WHAT IS NEEDED: The lines to return are those below that contain the word "Serving".

DATA EXTRACT:
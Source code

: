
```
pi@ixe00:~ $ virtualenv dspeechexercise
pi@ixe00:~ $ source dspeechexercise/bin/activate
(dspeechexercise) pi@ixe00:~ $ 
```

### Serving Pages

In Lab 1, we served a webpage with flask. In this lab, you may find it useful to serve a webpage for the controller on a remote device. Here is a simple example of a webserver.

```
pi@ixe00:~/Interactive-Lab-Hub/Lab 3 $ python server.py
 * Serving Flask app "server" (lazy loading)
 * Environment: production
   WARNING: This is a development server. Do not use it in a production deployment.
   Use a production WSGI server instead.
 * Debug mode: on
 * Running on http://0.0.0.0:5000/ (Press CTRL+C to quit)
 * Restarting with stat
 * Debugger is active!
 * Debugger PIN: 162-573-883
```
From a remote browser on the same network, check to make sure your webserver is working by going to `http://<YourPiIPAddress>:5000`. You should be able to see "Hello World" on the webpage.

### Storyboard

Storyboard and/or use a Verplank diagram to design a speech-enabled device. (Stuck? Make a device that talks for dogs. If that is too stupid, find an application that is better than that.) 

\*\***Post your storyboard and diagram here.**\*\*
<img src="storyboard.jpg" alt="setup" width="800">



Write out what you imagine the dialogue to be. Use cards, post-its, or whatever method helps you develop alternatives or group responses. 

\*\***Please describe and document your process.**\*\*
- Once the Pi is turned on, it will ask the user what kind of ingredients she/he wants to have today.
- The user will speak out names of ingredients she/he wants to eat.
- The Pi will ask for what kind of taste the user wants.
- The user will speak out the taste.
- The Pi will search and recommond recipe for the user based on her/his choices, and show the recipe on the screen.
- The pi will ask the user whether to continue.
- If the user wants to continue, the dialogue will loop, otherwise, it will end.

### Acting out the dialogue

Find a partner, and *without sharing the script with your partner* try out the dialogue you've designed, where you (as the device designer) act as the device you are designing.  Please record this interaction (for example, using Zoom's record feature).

OUTPUT OF THE EXERCISE:
### Serving Pages
 * Serving Flask app "server" (lazy loading)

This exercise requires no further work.